━━━ LISTED ENTRIES ━━━

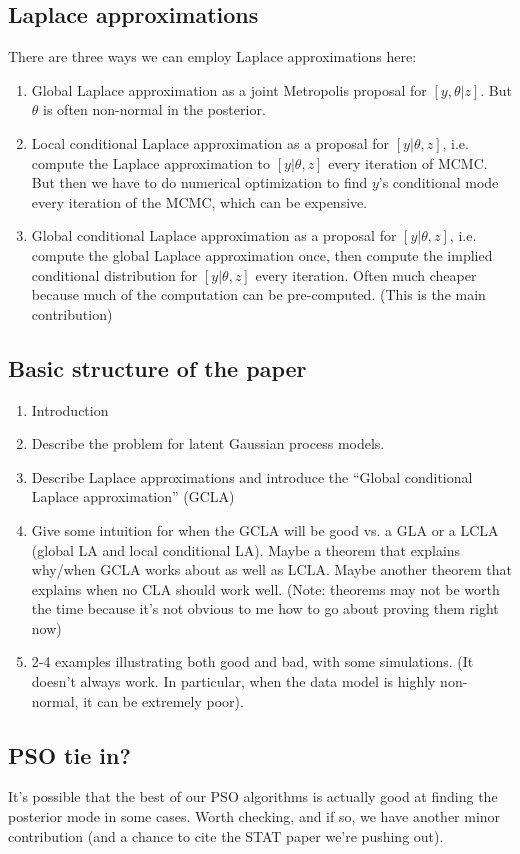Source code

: \documentclass[12pt]{article}
\begin{document}
\subsection{Laplace approximations}
There are three ways we can employ Laplace approximations here:
\begin{enumerate}
\item Global Laplace approximation as a joint Metropolis proposal for $[y,\theta|z]$. But $\theta$ is often non-normal in the posterior.
\item Local conditional Laplace approximation as a proposal for $[y|\theta,z]$, i.e. compute the Laplace approximation to $[y|\theta,z]$ every iteration of MCMC. But then we have to do numerical optimization to find $y$'s conditional mode every iteration of the MCMC, which can be expensive.
\item Global conditional Laplace approximation as a proposal for $[y|\theta,z]$, i.e. compute the global Laplace approximation once, then compute the implied conditional distribution for $[y|\theta,z]$ every iteration. Often much cheaper because much of the computation can be pre-computed. (This is the main contribution)
\end{enumerate}

\subsection{Basic structure of the paper}
\begin{enumerate}
\item Introduction
\item Describe the problem for latent Gaussian process models.
\item Describe Laplace approximations and introduce the ``Global conditional Laplace approximation'' (GCLA)
\item Give some intuition for when the GCLA will be good vs. a GLA or a LCLA (global LA and local conditional LA). Maybe a theorem that explains why/when GCLA works about as well as LCLA. Maybe another theorem that explains when no CLA should work well. (Note: theorems may not be worth the time because it's not obvious to me how to go about proving them right now)
\item 2-4 examples illustrating both good and bad, with some simulations. (It doesn't always work. In particular, when the data model is highly non-normal, it can be extremely poor).
\end{enumerate}

\subsection{PSO tie in?}
It's possible that the best of our PSO algorithms is actually good at finding the posterior mode in some cases. Worth checking, and if so, we have another minor contribution (and a chance to cite the STAT paper we're pushing out).
\end{document}
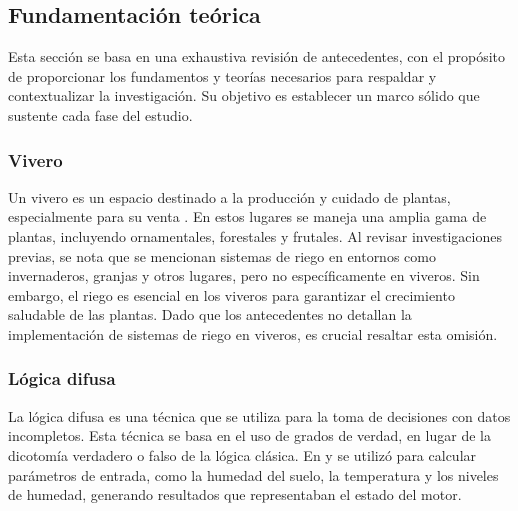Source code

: \subsection{Fundamentación teórica}

Esta sección se basa en una exhaustiva revisión de antecedentes, con el
propósito de proporcionar los fundamentos y teorías necesarios para respaldar y
contextualizar la investigación. Su objetivo es establecer un marco sólido que
sustente cada fase del estudio.

\subsubsection{Vivero}
Un vivero es un espacio destinado a la producción y cuidado de plantas, especialmente para su venta \cite{peris_para_nodate}. En estos lugares se maneja una amplia gama de plantas, incluyendo ornamentales, forestales y frutales. Al revisar investigaciones previas, se nota que se mencionan sistemas de riego en entornos como invernaderos, granjas y otros lugares, pero no específicamente en viveros. Sin embargo, el riego es esencial en los viveros para garantizar el crecimiento saludable de las plantas. Dado que los antecedentes no detallan la implementación de sistemas de riego en viveros, es crucial resaltar esta omisión.

\subsubsection{Lógica difusa}
La lógica difusa es una técnica que se utiliza para la toma de decisiones con datos incompletos. Esta técnica se basa en el uso de grados de verdad, en lugar de la dicotomía verdadero o falso de la lógica clásica. En \cite{lema_holguin_implementacion_2018} \cite{salazar_irrigation_2013} \cite{hasan_implementation_2018} \cite{munir_intelligent_2019} \cite{al-ali_iot-solar_2019} \cite{krishnan_fuzzy_2020} \cite{kumar_irrigation_2020} \cite{benyezza_zoning_2021} \cite{noauthor_fuzzy_2023} \cite{neugebauer_fuzzy_2023} y \cite{mohammed_intelligent_nodate}  se utilizó para calcular parámetros de entrada, como la humedad del suelo, la temperatura y los niveles de humedad, generando resultados que representaban el estado del motor.


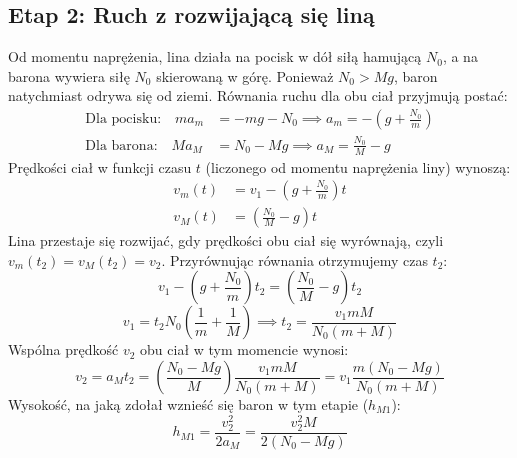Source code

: \documentclass[a4paper,12pt]{article}
\begin{document}
\subsection*{Etap 2: Ruch z rozwijającą się liną}
Od momentu naprężenia, lina działa na pocisk w dół siłą hamującą $N_0$, a na barona wywiera siłę $N_0$ skierowaną w górę. Ponieważ $N_0 > Mg$, baron natychmiast odrywa się od ziemi.
Równania ruchu dla obu ciał przyjmują postać:
\begin{align}
\text{Dla pocisku:} \quad m a_m &= -mg - N_0 \implies a_m = -\left(g + \frac{N_0}{m}\right) \\
\text{Dla barona:} \quad M a_M &= N_0 - Mg \implies a_M = \frac{N_0}{M} - g
\end{align}
Prędkości ciał w funkcji czasu $t$ (liczonego od momentu naprężenia liny) wynoszą:
\begin{align}
v_m(t) &= v_1 - \left(g + \frac{N_0}{m}\right)t \\
v_M(t) &= \left(\frac{N_0}{M} - g\right)t
\end{align}
Lina przestaje się rozwijać, gdy prędkości obu ciał się wyrównają, czyli $v_m(t_2) = v_M(t_2) = v_2$. Przyrównując równania otrzymujemy czas $t_2$:
\begin{equation}
v_1 - \left(g + \frac{N_0}{m}\right)t_2 = \left(\frac{N_0}{M} - g\right)t_2
\end{equation}
\begin{equation}
v_1 = t_2 N_0 \left(\frac{1}{m} + \frac{1}{M}\right) \implies t_2 = \frac{v_1 mM}{N_0(m+M)}
\end{equation}
Wspólna prędkość $v_2$ obu ciał w tym momencie wynosi:
\begin{equation}
v_2 = a_M t_2 = \left(\frac{N_0 - Mg}{M}\right) \frac{v_1 mM}{N_0(m+M)} = v_1 \frac{m(N_0 - Mg)}{N_0(m+M)}
\end{equation}
Wysokość, na jaką zdołał wznieść się baron w tym etapie ($h_{M1}$):
\begin{equation}
h_{M1} = \frac{v_2^2}{2a_M} = \frac{v_2^2 M}{2(N_0 - Mg)}
\end{equation}
\end{document}
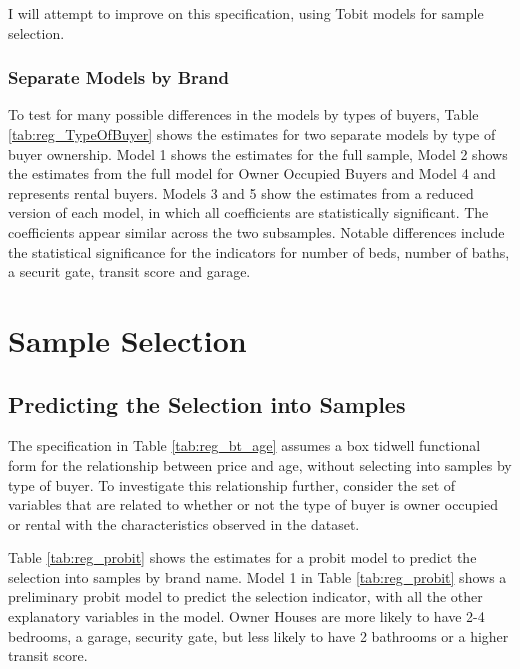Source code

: % 

% 

I will attempt to improve on this specification, 
using Tobit models for sample selection. 

\clearpage
\subsubsection{Separate Models by Brand}

To test for many possible differences in the 
models by types of buyers, 
Table \ref{tab:reg_TypeOfBuyer}
shows the estimates for two separate models
by type of buyer ownership.
%
Model 1 shows the estimates for 
the full sample,
Model 2 shows the estimates from the full model for 
Owner Occupied Buyers
and Model 4 and
represents rental buyers. 
% 
Models 3 and 5 show the estimates from a reduced version of each model, 
in which all coefficients are statistically significant. 
% 
The coefficients appear similar across the two subsamples.
Notable differences include the statistical significance for 
the indicators for number of beds, number of baths, a securit gate, transit score and garage.




\clearpage
\section{Sample Selection}


\subsection{Predicting the Selection into Samples}


The specification in 
Table \ref{tab:reg_bt_age}
assumes a box tidwell functional form for
the relationship between price and age, 
without selecting into samples by type of buyer.
% 
To investigate this relationship further, 
consider the set of variables that are related to
whether or not the type of buyer is owner occupied or rental
with the characteristics observed in the dataset. 



Table \ref{tab:reg_probit} 
shows the estimates for a probit model to predict the selection
into samples by brand name.
% 
Model 1 in Table \ref{tab:reg_probit} 
shows a preliminary probit model to predict the selection indicator,
with all the other explanatory variables in the model.
Owner Houses are more likely to have 2-4 bedrooms, 
a garage, security gate, but less likely to have 2 bathrooms or a higher 
transit score.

━━━

TASK INSTRUCTIONS: Without the pictures, please reproduce each line of the listing above exactly, from the first one through the line bearing "can be expensive.".

ANSWER AREA:
Source code

: \documentclass[12pt]{article}
\begin{document}
\subsection{Laplace approximations}
There are three ways we can employ Laplace approximations here:
\begin{enumerate}
\item Global Laplace approximation as a joint Metropolis proposal for $[y,\theta|z]$. But $\theta$ is often non-normal in the posterior.
\item Local conditional Laplace approximation as a proposal for $[y|\theta,z]$, i.e. compute the Laplace approximation to $[y|\theta,z]$ every iteration of MCMC. But then we have to do numerical optimization to find $y$'s conditional mode every iteration of the MCMC, which can be expensive.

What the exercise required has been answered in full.